◆ Try it ◆
Nothing but a number is wanted: the count of lines in the records below that include "subsubsection".

----------------

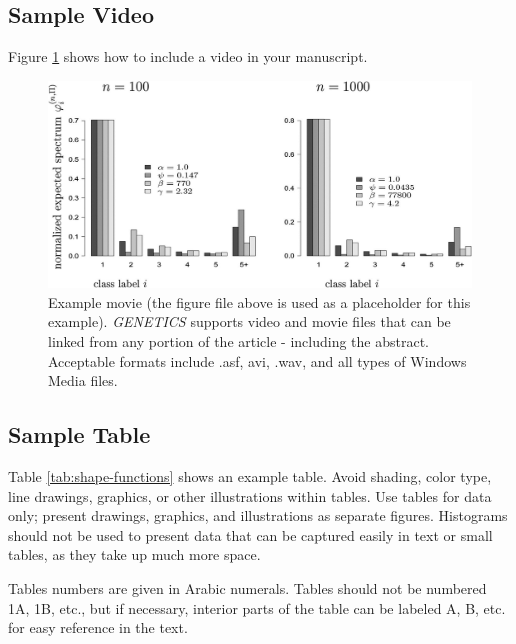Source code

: \documentclass[9pt,twocolumn,twoside]{gsajnl}
\begin{document}
\subsection*{Sample Video}

Figure \ref{video:spectrum} shows how to include a video in your manuscript.

\begin{figure}[htbp]
\centering
\includegraphics[width=\linewidth]{example-figure}
\caption{Example movie (the figure file above is used as a placeholder for this example). \textit{GENETICS} supports video and movie files that can be linked from any portion of the article - including the abstract. Acceptable formats include .asf, avi, .wav, and all types of Windows Media files.   
}%
\label{video:spectrum}
\end{figure}


\subsection*{Sample Table}

Table \ref{tab:shape-functions} shows an example table. Avoid shading, color type, line drawings, graphics, or other illustrations within tables. Use tables for data only; present drawings, graphics, and illustrations as separate figures. Histograms should not be used to present data that can be captured easily in text or small tables, as they take up much more space.  

Tables numbers are given in Arabic numerals. Tables should not be numbered 1A, 1B, etc., but if necessary, interior parts of the table can be labeled A, B, etc. for easy reference in the text.  
\end{document}
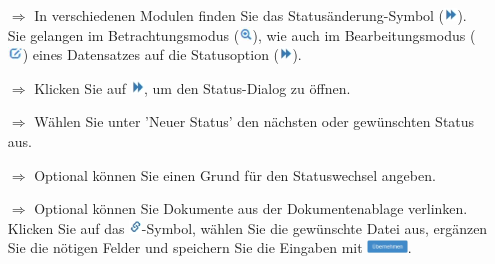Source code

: \documentclass{article}
\begin{document}
\begin{multicols}{2}
\begin{tcolorbox}[colback=blue!5,colframe=blue!40!black,title=Status ändern]
\begin{itemize}
  \item[$\Longrightarrow$] In verschiedenen Modulen finden Sie das Statusänderung-Symbol (\includegraphics[height=10pt]{Icons/Status_aendern.jpg}). Sie gelangen im Betrachtungsmodus (\includegraphics[height=10pt]{Icons/Lupe.jpg}), wie auch im Bearbeitungsmodus (\includegraphics[height=10pt]{Icons/bearbeiten.jpg}) eines Datensatzes auf die Statusoption (\includegraphics[height=10pt]{Icons/Status_aendern.jpg}).
  \item[$\Longrightarrow$] Klicken Sie auf \includegraphics[height=10pt]{Icons/Status_aendern.jpg}, um den Status-Dialog zu öffnen.
  \item[$\Longrightarrow$] Wählen Sie unter 'Neuer Status' den nächsten oder gewünschten Status aus.
  \item[$\Longrightarrow$] Optional können Sie einen Grund für den Statuswechsel angeben.
  \item[$\Longrightarrow$] Optional können Sie Dokumente aus der Dokumentenablage verlinken. Klicken Sie auf das \includegraphics[height=10pt]{Icons/Link.jpg}-Symbol, wählen Sie die gewünschte Datei aus, ergänzen Sie die nötigen Felder und speichern Sie die Eingaben mit \includegraphics[height=10pt]{Icons/B_Uebernehmen.jpg}.

\end{itemize}
\end{tcolorbox}


\end{multicols}

\end{document}
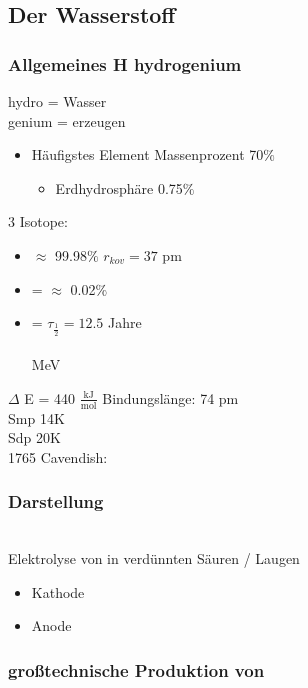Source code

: \documentclass{article}
\begin{document}
\subsection{Der Wasserstoff}
\subsubsection{Allgemeines H hydrogenium}
hydro = Wasser\\
genium = erzeugen\\
\begin{itemize}
    \item Häufigstes Element Massenprozent 70$\%$
    \begin{itemize}
        \item Erdhydrosphäre 0.75$\%$
    \end{itemize}
\end{itemize}
3 Isotope:
\begin{itemize}
    \item {} $\approx$ 99.98$\%$ $r_{kov}=37$ pm
    \item {} =  $\approx$ 0.02$\%$
    \item {} =  $\tau_{\frac{1}{2}} = 12.5$ Jahre\\ \\  MeV
\end{itemize}
 $\Delta$ E = 440 $\frac{\mathrm{kJ}}{\mathrm{mol}}$ Bindungslänge: 74 pm\\
Smp 14K\\
Sdp 20K\\
1765 Cavendish:\\
\subsubsection{Darstellung}
\\
Elektrolyse von  in verdünnten Säuren / Laugen\\
\begin{itemize}
    \item Kathode 
    \item Anode 
\end{itemize}
\subsubsection{großtechnische Produktion von }
\end{document}
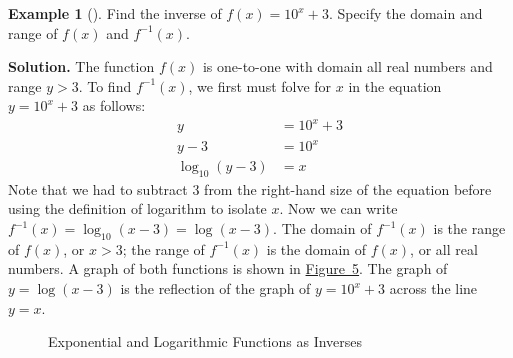 \documentclass[10pt,]{book}
\theoremstyle{plain}
\theoremstyle{definition}
\theoremstyle{definition}
\newtheorem{example}[theorem]{Example}
\theoremstyle{definition}
\numberwithin{equation}{section}
\newcommand{\amp}{&}
\begin{document}
\begin{example}[]\label{example-25}
\hypertarget{p-329}{}%
Find the inverse of \(f(x) = 10^x + 3\). Specify the domain and range of \(f(x)\) and \(f^{-1}(x)\).%
\par\smallskip%
\noindent\textbf{Solution.}\hypertarget{solution-25}{}\quad%
\hypertarget{p-330}{}%
The function \(f(x)\) is one-to-one with domain all real numbers and range \(y > 3\). To find \(f^{-1}(x)\), we first must folve for \(x\) in the equation \(y = 10^x + 3\) as follows:%
\begin{align*}
y \amp= 10^x + 3\\
y - 3 \amp= 10^x\\
\log_{10} \left( y - 3 \right) \amp= x
\end{align*}
Note that we had to subtract \(3\) from the right-hand size of the equation before using the definition of logarithm to isolate \(x\). Now we can write \(f^{-1}(x) = \log_{10} \left( x - 3 \right) = \log \left( x - 3 \right) \). The domain of \(f^{-1}(x)\) is the range of \(f(x)\), or \(x > 3\); the range of \(f^{-1}(x)\) is the domain of \(f(x)\), or all real numbers. A graph of both functions is shown in \hyperref[exponential-log-inverses-example]{Figure~5}. The graph of \(y = \log \left( x - 3 \right)\) is the reflection of the graph of \(y = 10^x + 3\) across the line \(y = x\).%
\begin{figure}
\centering
{
}
\caption{Exponential and Logarithmic Functions as Inverses\label{exponential-log-inverses-example}}
\end{figure}
\end{example}
\typeout{************************************************}
\typeout{************************************************}
\end{document}
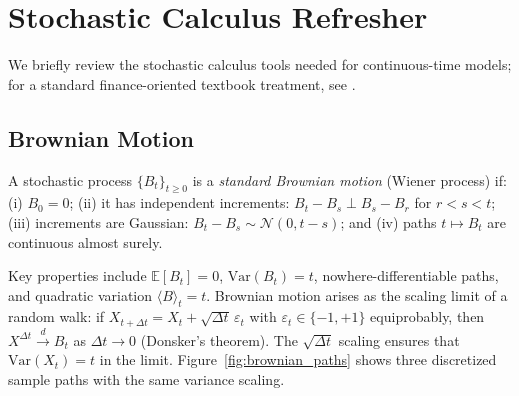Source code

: \documentclass[11pt,a4paper]{report}
\newcommand{\E}[1]{\mathbb{E}\!\left[#1\right]}
\begin{document}
\section{Stochastic Calculus Refresher}
\label{sec:stoch_calc}

We briefly review the stochastic calculus tools needed for continuous-time models; for a standard finance-oriented textbook treatment, see \citet{shreve2004stochasticii}.

\subsection{Brownian Motion}

\begin{definitionbox}
A stochastic process $\{B_t\}_{t \geq 0}$ is a \emph{standard Brownian motion} (Wiener process) if: (i) $B_0 = 0$; (ii) it has independent increments: $B_t - B_s \perp B_s - B_r$ for $r < s < t$; (iii) increments are Gaussian: $B_t - B_s \sim \mathcal{N}(0, t-s)$; and (iv) paths $t \mapsto B_t$ are continuous almost surely.
\end{definitionbox}

Key properties include $\E{B_t} = 0$, $\mathrm{Var}(B_t) = t$, nowhere-differentiable paths, and quadratic variation $\langle B \rangle_t = t$.  Brownian motion arises as the scaling limit of a random walk: if $X_{t+\Delta t} = X_t + \sqrt{\Delta t}\,\varepsilon_t$ with $\varepsilon_t \in \{-1,+1\}$ equiprobably, then $X^{\Delta t} \xrightarrow{d} B_t$ as $\Delta t \to 0$ (Donsker's theorem).  The $\sqrt{\Delta t}$ scaling ensures that $\mathrm{Var}(X_t) = t$ in the limit.  Figure~\ref{fig:brownian_paths} shows three discretized sample paths with the same variance scaling.
\end{document}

----------------

◆ Response area ◆
3